Building Distributed Task Queues in Go with Redis: A Production-Ready Guide

#programming #devto #go #softwareengineering

As a best-selling author, I invite you to explore my books on Amazon. Don't forget to follow me on Medium and show your support. Thank you! Your support means the world!

Distributed task queues form a critical component in modern software architectures, enabling efficient processing of background jobs and workload distribution. I've worked extensively with task queues in production environments, and Redis stands out as an excellent choice for implementing them in Go.

A task queue system consists of three main components: the queue itself, producers that add tasks, and consumers (workers) that process them. Redis provides the perfect foundation with its atomic operations and pub/sub capabilities.

Let's start with a basic implementation and gradually enhance it with advanced features.

type Task struct {
    ID        string    `json:"id"`
    Priority  int       `json:"priority"`
    Payload   any      `json:"payload"`
    Status    string    `json:"status"`
    CreatedAt time.Time `json:"created_at"`
    Retries   int       `json:"retries"`
}

type Queue struct {
    redis  *redis.Client
    name   string
    logger *log.Logger
}

The queue implementation needs to handle concurrent access efficiently. Here's how we can achieve this:

func (q *Queue) Enqueue(ctx context.Context, task *Task) error {
    task.CreatedAt = time.Now()
    task.Status = "pending"

    encoded, err := json.Marshal(task)
    if err != nil {
        return fmt.Errorf("failed to encode task: %w", err)
    }

    return q.redis.ZAdd(ctx, q.name, &redis.Z{
        Score:  float64(task.Priority),
        Member: encoded,
    }).Err()
}

Worker processes need careful management. Here's an implementation with retry logic and error handling:

func (q *Queue) StartWorker(ctx context.Context, handler func(*Task) error) {
    for {
        select {
        case <-ctx.Done():
            return
        default:
            result, err := q.redis.ZPopMax(ctx, q.name).Result()
            if err != nil {
                time.Sleep(time.Second)
                continue
            }

            var task Task
            if err := json.Unmarshal([]byte(result[0].Member.(string)), &task); err != nil {
                q.logger.Printf("Failed to decode task: %v", err)
                continue
            }

            if err := handler(&task); err != nil {
                task.Retries++
                if task.Retries < 3 {
                    q.Enqueue(ctx, &task)
                } else {
                    q.markAsFailed(ctx, &task, err)
                }
            }
        }
    }
}

Error handling and monitoring are crucial in distributed systems. Here's how we can implement them:

func (q *Queue) markAsFailed(ctx context.Context, task *Task, err error) {
    task.Status = "failed"
    encoded, _ := json.Marshal(task)
    q.redis.HSet(ctx, q.name+":failed", task.ID, encoded)
    q.redis.HSet(ctx, q.name+":errors", task.ID, err.Error())
}

func (q *Queue) GetStats(ctx context.Context) (Stats, error) {
    pipe := q.redis.Pipeline()
    pending := pipe.ZCard(ctx, q.name)
    failed := pipe.HLen(ctx, q.name+":failed")

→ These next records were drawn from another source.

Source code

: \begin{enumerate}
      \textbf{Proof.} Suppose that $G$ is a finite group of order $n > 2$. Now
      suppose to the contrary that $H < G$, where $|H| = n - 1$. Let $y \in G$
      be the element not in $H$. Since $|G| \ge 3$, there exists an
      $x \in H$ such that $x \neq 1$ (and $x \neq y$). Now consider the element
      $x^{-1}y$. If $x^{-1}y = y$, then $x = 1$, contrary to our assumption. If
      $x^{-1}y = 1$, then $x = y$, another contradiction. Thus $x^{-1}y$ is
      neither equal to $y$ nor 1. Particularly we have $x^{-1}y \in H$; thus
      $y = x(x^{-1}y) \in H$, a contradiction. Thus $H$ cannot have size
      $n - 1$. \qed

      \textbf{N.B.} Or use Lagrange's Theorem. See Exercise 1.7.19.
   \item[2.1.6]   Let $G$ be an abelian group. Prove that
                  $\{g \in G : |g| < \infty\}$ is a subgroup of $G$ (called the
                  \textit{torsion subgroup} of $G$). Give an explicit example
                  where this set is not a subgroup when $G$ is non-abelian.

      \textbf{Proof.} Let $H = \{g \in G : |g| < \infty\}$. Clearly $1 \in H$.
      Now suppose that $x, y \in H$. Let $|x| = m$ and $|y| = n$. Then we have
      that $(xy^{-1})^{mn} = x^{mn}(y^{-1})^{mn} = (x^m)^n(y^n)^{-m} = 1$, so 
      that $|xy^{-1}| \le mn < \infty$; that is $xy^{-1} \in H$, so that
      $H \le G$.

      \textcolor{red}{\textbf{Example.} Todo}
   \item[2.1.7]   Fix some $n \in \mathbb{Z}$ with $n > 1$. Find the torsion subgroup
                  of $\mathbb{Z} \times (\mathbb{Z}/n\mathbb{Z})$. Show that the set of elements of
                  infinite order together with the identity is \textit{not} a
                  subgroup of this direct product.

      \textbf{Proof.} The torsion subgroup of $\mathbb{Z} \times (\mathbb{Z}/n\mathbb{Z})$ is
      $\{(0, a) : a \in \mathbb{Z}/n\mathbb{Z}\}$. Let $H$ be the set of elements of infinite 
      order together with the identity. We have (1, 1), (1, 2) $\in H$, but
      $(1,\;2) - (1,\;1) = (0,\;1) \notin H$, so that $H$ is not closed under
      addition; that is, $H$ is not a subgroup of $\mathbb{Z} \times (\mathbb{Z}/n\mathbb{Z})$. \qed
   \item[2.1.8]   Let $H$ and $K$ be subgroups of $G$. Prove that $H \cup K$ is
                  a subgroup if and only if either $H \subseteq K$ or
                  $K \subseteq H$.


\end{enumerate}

    _, err := pipe.Exec(ctx)
    if err != nil {
        return Stats{}, err
    }

    return Stats{
        PendingTasks: pending.Val(),
        FailedTasks:  failed.Val(),
    }, nil
}

For better reliability, we can implement task prioritization and scheduling:

func (q *Queue) ScheduleTask(ctx context.Context, task *Task, executeAt time.Time) error {
    encoded, err := json.Marshal(task)
    if err != nil {
        return err
    }

    return q.redis.ZAdd(ctx, q.name+":scheduled", &redis.Z{
        Score:  float64(executeAt.Unix()),
        Member: encoded,
    }).Err()
}

func (q *Queue) processScheduledTasks(ctx context.Context) {
    ticker := time.NewTicker(time.Minute)
    for {
        select {
        case <-ctx.Done():
            return
        case <-ticker.C:
            now := float64(time.Now().Unix())
            tasks, err := q.redis.ZRangeByScore(ctx, q.name+":scheduled", &redis.ZRangeBy{
                Min: "-inf",
                Max: fmt.Sprintf("%f", now),
            }).Result()

            if err != nil {
                continue
            }

            for _, encoded := range tasks {
                var task Task
                if err := json.Unmarshal([]byte(encoded), &task); err != nil {
                    continue
                }
                q.Enqueue(ctx, &task)
            }
        }
    }
}

For distributed environments, we need to handle worker coordination:

func (q *Queue) registerWorker(ctx context.Context, workerID string) error {
    return q.redis.HSet(ctx, q.name+":workers", workerID, time.Now().Unix()).Err()
}

func (q *Queue) heartbeat(ctx context.Context, workerID string) {
    ticker := time.NewTicker(time.Second * 30)
    for {
        select {
        case <-ctx.Done():
            q.redis.HDel(ctx, q.name+":workers", workerID)
            return
        case <-ticker.C:
            q.redis.HSet(ctx, q.name+":workers", workerID, time.Now().Unix())
        }
    }
}

Here's how to use the queue in a real application:

func main() {
    client := redis.NewClient(&redis.Options{
        Addr: "localhost:6379",
    })

    queue := NewQueue(client, "myapp:tasks")
    ctx := context.Background()

    // Start multiple workers
    for i := 0; i < 3; i++ {
        workerID := fmt.Sprintf("worker-%d", i)
        go func() {
            queue.registerWorker(ctx, workerID)
            go queue.heartbeat(ctx, workerID)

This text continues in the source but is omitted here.